The leaders are women; men play no significant role. The highest concentration of leaders is in the groups centrally located in the socioeconomic hierarchy; that is, leadership forms a curvilinear pattern. The leaders are people with intimate contacts throughout their local groups, who influence first people most like themselves. The leaders are people who are not limited to their local networks, but have intimate friends in the wider neighborhood. These wider contacts include people of different social statuses, so that influence spreads downward and upward from the central group.

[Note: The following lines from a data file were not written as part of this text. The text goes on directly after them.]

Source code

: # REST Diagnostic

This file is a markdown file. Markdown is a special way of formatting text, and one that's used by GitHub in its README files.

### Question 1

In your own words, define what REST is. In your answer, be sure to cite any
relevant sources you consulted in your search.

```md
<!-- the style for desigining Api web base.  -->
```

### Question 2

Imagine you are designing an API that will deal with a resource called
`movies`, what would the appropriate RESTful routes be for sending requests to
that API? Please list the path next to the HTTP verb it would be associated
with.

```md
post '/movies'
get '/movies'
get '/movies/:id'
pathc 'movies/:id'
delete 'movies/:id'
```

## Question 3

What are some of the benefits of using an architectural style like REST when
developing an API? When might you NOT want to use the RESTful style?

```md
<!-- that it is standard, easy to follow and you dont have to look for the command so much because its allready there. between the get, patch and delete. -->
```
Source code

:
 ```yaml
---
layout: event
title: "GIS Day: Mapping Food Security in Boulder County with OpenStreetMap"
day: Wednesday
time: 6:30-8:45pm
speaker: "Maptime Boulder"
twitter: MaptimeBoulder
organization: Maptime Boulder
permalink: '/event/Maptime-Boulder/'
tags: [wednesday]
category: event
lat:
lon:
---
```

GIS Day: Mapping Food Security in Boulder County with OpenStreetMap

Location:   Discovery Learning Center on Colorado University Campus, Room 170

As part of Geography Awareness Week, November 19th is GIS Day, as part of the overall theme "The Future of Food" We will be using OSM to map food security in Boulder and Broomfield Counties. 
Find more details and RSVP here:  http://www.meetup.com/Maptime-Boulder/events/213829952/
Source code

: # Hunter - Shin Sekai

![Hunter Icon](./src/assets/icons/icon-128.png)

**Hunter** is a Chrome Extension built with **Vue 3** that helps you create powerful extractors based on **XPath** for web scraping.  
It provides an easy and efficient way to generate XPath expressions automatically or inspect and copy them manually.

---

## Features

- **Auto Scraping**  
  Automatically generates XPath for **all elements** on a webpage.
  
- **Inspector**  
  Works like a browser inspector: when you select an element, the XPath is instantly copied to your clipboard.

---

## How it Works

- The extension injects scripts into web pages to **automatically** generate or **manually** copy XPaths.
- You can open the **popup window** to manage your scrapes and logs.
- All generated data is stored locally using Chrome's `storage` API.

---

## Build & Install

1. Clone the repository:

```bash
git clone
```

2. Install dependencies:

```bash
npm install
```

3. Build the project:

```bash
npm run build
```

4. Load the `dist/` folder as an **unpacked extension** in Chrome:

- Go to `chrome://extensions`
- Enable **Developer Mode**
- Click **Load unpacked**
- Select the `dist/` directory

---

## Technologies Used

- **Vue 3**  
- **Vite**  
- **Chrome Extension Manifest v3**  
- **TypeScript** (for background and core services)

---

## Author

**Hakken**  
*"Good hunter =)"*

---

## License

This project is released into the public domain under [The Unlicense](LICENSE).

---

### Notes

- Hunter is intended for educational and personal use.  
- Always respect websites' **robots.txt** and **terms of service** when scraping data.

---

Labov’s (2001) model is derived from a very sound and thorough case study and it seems that it can be transferred to other instances as well. Whether it can be claimed to be of universal value or whether one has to reckon with culturally-based differences remains to be seen. Keller’s (1990, 1994) invisible-hand model of language change departs from the purposes of individual speakers and their maxims of language use. Two of these maxims are quoted for the sake of illustration: 4

(6)

Humboldt’s maxim (Keller 1990: 132) Speak as you think that the other would speak if he were in your position.

(7)

Keller’s phatic maxim (Keller 1994: 100) a. Talk like others talk. b. Talk in such a way that you are not misunderstood.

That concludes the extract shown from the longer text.